En aquellos meses, el que tenía un vehículo difícilmente podía utilizarlo, porque no había gasolina. Se recurrió entonces al  gasógeno, un invento reciente con el que se obtenía un combustible gaseoso a partir del carbón o la leña. Aplicado a los coches, producía un olor muy desagradable y, además, estos iban muy lentos. El que tenía una bicicleta con neumáticos en condiciones era un privilegiado, pues con ella se podía desplazar lejos, en busca de aldeas y casas de campo donde le pudieran facilitar aceite, harina, patatas, huevos y otros alimentos. Eso sí, había que llevar otras cosas para hacer trueque, ya que el dinero no corría.

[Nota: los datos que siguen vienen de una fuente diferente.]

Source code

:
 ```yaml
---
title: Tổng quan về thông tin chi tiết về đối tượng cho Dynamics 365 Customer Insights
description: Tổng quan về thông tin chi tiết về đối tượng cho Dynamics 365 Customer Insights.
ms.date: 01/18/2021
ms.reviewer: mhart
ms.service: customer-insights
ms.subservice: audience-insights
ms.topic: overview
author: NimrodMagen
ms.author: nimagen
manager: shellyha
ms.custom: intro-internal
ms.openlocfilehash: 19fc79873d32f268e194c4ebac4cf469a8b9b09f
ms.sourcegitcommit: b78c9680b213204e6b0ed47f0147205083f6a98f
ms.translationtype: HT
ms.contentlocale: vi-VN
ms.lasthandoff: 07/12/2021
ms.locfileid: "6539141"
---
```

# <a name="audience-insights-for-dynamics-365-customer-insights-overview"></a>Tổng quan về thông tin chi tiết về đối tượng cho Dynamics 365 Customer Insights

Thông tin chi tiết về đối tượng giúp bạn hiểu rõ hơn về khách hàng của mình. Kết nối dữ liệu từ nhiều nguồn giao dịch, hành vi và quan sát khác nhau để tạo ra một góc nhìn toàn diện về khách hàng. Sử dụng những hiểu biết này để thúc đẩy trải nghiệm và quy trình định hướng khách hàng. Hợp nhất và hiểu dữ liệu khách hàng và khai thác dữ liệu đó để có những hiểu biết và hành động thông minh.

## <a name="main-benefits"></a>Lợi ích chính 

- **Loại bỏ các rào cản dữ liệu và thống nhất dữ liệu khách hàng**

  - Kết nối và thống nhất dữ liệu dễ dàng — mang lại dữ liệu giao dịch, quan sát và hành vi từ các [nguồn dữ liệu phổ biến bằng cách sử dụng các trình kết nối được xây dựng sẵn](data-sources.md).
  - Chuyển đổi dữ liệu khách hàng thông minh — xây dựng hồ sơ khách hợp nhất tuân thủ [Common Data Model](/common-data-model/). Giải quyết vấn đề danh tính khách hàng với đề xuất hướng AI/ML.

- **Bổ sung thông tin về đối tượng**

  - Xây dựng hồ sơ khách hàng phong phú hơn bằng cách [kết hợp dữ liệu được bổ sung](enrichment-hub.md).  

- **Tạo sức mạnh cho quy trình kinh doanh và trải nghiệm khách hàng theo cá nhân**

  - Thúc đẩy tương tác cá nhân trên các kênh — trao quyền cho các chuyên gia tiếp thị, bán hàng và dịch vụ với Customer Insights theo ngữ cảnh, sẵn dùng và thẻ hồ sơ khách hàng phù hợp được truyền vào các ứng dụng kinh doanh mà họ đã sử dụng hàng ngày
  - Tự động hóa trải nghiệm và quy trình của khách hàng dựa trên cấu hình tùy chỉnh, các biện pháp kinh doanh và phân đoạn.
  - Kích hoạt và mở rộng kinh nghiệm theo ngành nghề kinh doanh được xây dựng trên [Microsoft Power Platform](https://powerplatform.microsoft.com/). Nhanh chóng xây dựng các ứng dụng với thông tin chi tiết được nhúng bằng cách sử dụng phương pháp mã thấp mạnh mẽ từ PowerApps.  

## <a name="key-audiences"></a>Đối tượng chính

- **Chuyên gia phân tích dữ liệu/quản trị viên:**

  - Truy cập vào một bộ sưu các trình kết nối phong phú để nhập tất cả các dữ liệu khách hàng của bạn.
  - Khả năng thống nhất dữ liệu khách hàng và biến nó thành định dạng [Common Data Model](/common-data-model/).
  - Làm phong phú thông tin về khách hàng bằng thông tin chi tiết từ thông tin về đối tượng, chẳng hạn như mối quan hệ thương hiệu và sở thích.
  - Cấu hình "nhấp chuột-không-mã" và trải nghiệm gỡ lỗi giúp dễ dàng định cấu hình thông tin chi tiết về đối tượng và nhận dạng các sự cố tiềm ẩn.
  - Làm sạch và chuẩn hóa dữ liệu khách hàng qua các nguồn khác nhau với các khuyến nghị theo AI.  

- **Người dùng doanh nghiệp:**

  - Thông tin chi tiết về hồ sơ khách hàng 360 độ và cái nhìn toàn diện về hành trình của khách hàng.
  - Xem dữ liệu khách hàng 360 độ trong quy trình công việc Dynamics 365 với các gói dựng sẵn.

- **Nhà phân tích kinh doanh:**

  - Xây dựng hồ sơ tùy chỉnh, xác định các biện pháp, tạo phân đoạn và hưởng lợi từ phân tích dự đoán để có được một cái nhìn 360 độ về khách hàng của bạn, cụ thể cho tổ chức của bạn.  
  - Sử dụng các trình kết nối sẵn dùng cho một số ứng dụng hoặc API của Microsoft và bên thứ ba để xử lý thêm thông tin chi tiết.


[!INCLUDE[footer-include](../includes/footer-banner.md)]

Sin duda, las verdaderas heroínas de aquel entonces fueron las madres, que, para dar de comer a toda la familia, se las arreglaban como buenamente podían. Además de cocinar, cosían, cortaban el pelo a niños y mayores, fabricaban ellas mismas la ropa de la familia (pagando por la tela 5 pesetas a la semana) y hasta el calzado, cuya vida alargaban al máximo: si sus hijos llegaban a casa con un agujero en la suela del zapato, le introducían un cartón y asunto resuelto. ¿Acaso semejante muestra de generosidad y altruismo no merece una mención especial, siquiera en forma de placa, o el sencillo gesto de poner a una calle el nombre de “Las madres de la posguerra”? Es posible que ya no quede ninguna viva, pero el agradecimiento de la ciudad debe perdurar en el recuerdo para siempre.

Agradezco vivamente a Mariano y su hijo que me hayan honrado con el privilegio de escribir en su semanario estas humildes palabras con motivo de tan señalada celebración.